Where To Stay in Medellin (For Expats & Tourists)

When you’re living in Medellin, you’ll quickly realise that there are multiple sides to the city, and neighbourhoods can differ hugely. Finding your perfect Medellin neighbourhood will all depend on your own preferences; where you want to live, how much you want to spend and how close you want to be to certain things in the city. 

Let’s take a look at the most popular and best neighbourhoods in Medellin for digital nomads.

Living in Poblado as an Expat

A bustling city overlooks green landscapes and misty mountains during the day in Medellin, Colombia.
The best neighbourhood in Medellin (for my personal tastes) was undoubtedly Poblado.

Arguably the most popular area for expats and digital nomads to settle when they’re living in Medellin, Poblado is one of the city’s most famous neighbourhoods and it’s the one that I ended up staying in for 6 months.

Every time I return to Medellin, this is where I choose to stay every time. 

Poblado is where you’re most likely to find Medellin’s upscale restaurants and is also home to much of the city’s nightlife, only adding to its popularity. As a result of all these upscale restaurants and clubland, it has become the area for Medellin’s hotel and hostel scene. 

All of this tourism infrastructure means that many can visit Medellin without leaving this ‘Poblado bubble’ – of course, it can be quite different when you’re staying in Medellin long term as opposed to passing through as a traveller. 

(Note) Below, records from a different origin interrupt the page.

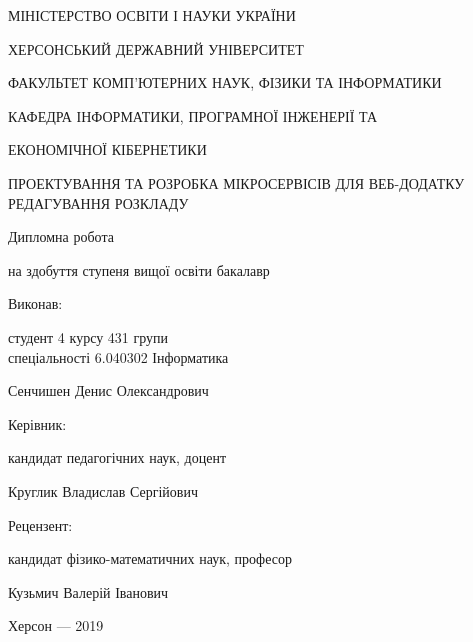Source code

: \thispagestyle{empty}

{\centering
МІНІСТЕРСТВО ОСВІТИ І НАУКИ УКРАЇНИ

ХЕРСОНСЬКИЙ ДЕРЖАВНИЙ УНІВЕРСИТЕТ

ФАКУЛЬТЕТ КОМП'ЮТЕРНИХ НАУК, ФІЗИКИ ТА ІНФОРМАТИКИ

КАФЕДРА ІНФОРМАТИКИ, ПРОГРАМНОЇ ІНЖЕНЕРІЇ ТА 

ЕКОНОМІЧНОЇ КІБЕРНЕТИКИ

\vfill

ПРОЕКТУВАННЯ ТА РОЗРОБКА МІКРОСЕРВІСІВ ДЛЯ ВЕБ-ДОДАТКУ РЕДАГУВАННЯ РОЗКЛАДУ

Дипломна робота

на здобуття ступеня вищої освіти бакалавр

}

\vfill

\hfill\begin{minipage}[t]{0.6\textwidth}
Виконав: 

студент 4 курсу 431 групи \\ спеціальності 6.040302  Інформатика

Сенчишен Денис Олександрович

Керівник:

кандидат педагогічних наук, доцент

Круглик Владислав Сергійович

Рецензент:

кандидат фізико-математичних наук, професор

Кузьмич Валерій Іванович

\end{minipage}

\vfill

{\centering
Херсон --- 2019

}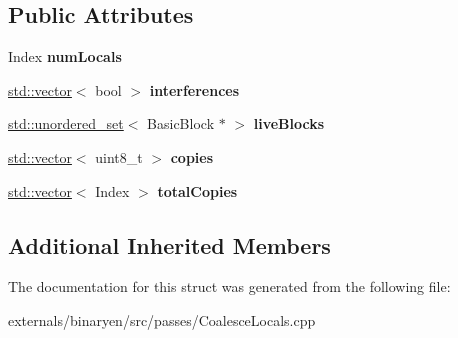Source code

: \subsection*{Public Attributes}
\begin{DoxyCompactItemize}
\item 
\mbox{\label{structwasm_1_1_coalesce_locals_acec4c2c65aea69cc3a7f53b96700a19a}} 
Index {\bfseries num\+Locals}
\item 
\mbox{\label{structwasm_1_1_coalesce_locals_aeadcc59d8b731c8eff327e7307f870bb}} 
\mbox{\hyperlink{classstd_1_1vector}{std\+::vector}}$<$ bool $>$ {\bfseries interferences}
\item 
\mbox{\label{structwasm_1_1_coalesce_locals_ab69087ee417b8d016e0d9b5959e98948}} 
\mbox{\hyperlink{classstd_1_1unordered__set}{std\+::unordered\+\_\+set}}$<$ Basic\+Block $\ast$ $>$ {\bfseries live\+Blocks}
\item 
\mbox{\label{structwasm_1_1_coalesce_locals_a28fe286086cc619edbd7baeee859a4e2}} 
\mbox{\hyperlink{classstd_1_1vector}{std\+::vector}}$<$ uint8\+\_\+t $>$ {\bfseries copies}
\item 
\mbox{\label{structwasm_1_1_coalesce_locals_a2a93daa32df43f27088a93abf5fbd526}} 
\mbox{\hyperlink{classstd_1_1vector}{std\+::vector}}$<$ Index $>$ {\bfseries total\+Copies}
\end{DoxyCompactItemize}
\subsection*{Additional Inherited Members}


The documentation for this struct was generated from the following file\+:\begin{DoxyCompactItemize}
\item 
externals/binaryen/src/passes/Coalesce\+Locals.\+cpp\end{DoxyCompactItemize}
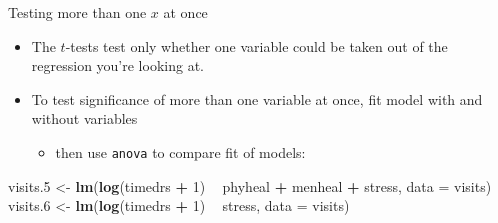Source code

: \documentclass[ignorenonframetext,]{beamer}
\newenvironment{Shaded}{\begin{snugshade}}{\end{snugshade}}
\newcommand{\DataTypeTok}[1]{\textcolor[rgb]{0.13,0.29,0.53}{#1}}
\newcommand{\DecValTok}[1]{\textcolor[rgb]{0.00,0.00,0.81}{#1}}
\newcommand{\FloatTok}[1]{\textcolor[rgb]{0.00,0.00,0.81}{#1}}
\newcommand{\KeywordTok}[1]{\textcolor[rgb]{0.13,0.29,0.53}{\textbf{#1}}}
\newcommand{\NormalTok}[1]{#1}
\newcommand{\OperatorTok}[1]{\textcolor[rgb]{0.81,0.36,0.00}{\textbf{#1}}}
\newcommand{\StringTok}[1]{\textcolor[rgb]{0.31,0.60,0.02}{#1}}
\providecommand{\tightlist}{%
  \setlength{\itemsep}{0pt}\setlength{\parskip}{0pt}}
\begin{document}
\begin{frame}[fragile]{Testing more than one \(x\) at once}
\protect\hypertarget{testing-more-than-one-x-at-once}{}

\begin{itemize}
\tightlist
\item
  The \(t\)-tests test only whether one variable could be taken out of
  the regression you're looking at.
\item
  To test significance of more than one variable at once, fit model with
  and without variables

  \begin{itemize}
  \tightlist
  \item
    then use \texttt{anova} to compare fit of models:
  \end{itemize}
\end{itemize}

\begin{Shaded}
\begin{Highlighting}[]
\NormalTok{visits}\FloatTok{.5}\NormalTok{ <-}\StringTok{ }\KeywordTok{lm}\NormalTok{(}\KeywordTok{log}\NormalTok{(timedrs }\OperatorTok{+}\StringTok{ }\DecValTok{1}\NormalTok{) }\OperatorTok{~}\StringTok{ }\NormalTok{phyheal }\OperatorTok{+}\StringTok{ }\NormalTok{menheal }\OperatorTok{+}\StringTok{ }\NormalTok{stress, }
               \DataTypeTok{data =}\NormalTok{ visits)}
\NormalTok{visits}\FloatTok{.6}\NormalTok{ <-}\StringTok{ }\KeywordTok{lm}\NormalTok{(}\KeywordTok{log}\NormalTok{(timedrs }\OperatorTok{+}\StringTok{ }\DecValTok{1}\NormalTok{) }\OperatorTok{~}\StringTok{ }\NormalTok{stress, }\DataTypeTok{data =}\NormalTok{ visits)}
\end{Highlighting}
\end{Shaded}

\end{frame}
\end{document}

If you’re more inclined to blend with only the locals (personally I like to mix it up), Poblado may not be the best neighbourhood to live in. However, if you want to live closer to the numerous tourists that visit Medellin or mingle with a group of expats, then the Poblado neighbourhood could be the place for you.

Pros of living in Poblado

  • Some of the best nightlife in Medellin
  • There’s a huge expat and tourist community already living in this area.
  • Modern shopping malls and western-esque shopping opportunities are close by. 
  • Home to EAFIT, one of the best universities in Medellin to learn Spanish (at a premium).

Cons of living in Poblado

  • You probably won’t get the “authentic” Colombian experience.
  • More people speak English due to it being touristy (no bueno if you’re learning Spanish and are lazy!)
  • It comes at a premium!

Living in Laureles as an Expat  

Beautiful landscape of trees and hills overlooking a city.
Laureles, Medellin.

Found on the western side of Medellin, the neighbourhood of Laureles is said to have a far more authentic Colombian feel to it compared to the Poblado region. 

Again, Laureles is one of the more popular places in Medellin for tourists and remote workers, but it also has that genuine local vibe. 

Laureles has a laid-back feel to it compared to the rest of the city but with all the infrastructure you could wish for with its fair share of restaurants, cafes and supermarkets – as well as a top Spanish language school, set up by Baselang.

Pros of living in Laureles

  • Authentic Colombian experience but with a big community of expats.
  • Home to one of the best Spanish language schools in Medellin.
  • Numerous cafes, restaurants and supermarkets are here. 

Cons of living in Laureles

  • Quickly becoming another touristy centre for the hardcore out there (also harder to make friends with locals if that’s a priority).
  • Higher rent prices than other neighbourhoods for newbie digital nomads on a budget.

Living in Centro as an Expat

Tourists walking by Botero sculptures located at Botero Plaza in Medellin, Colombia
Plaza Botero in El Centro, Medellin.

Centro was once the economic and business sector of Medellin, and it still has that white-collar business-centric feel – during the day that is. Throughout the now-infamous reign of Pablo Escobar and the Medellín Cartel, many of the upmarket residents of Centro moved out to the suburbs and while the neighbourhood feels far safer today, it still has a grungy feel to it. 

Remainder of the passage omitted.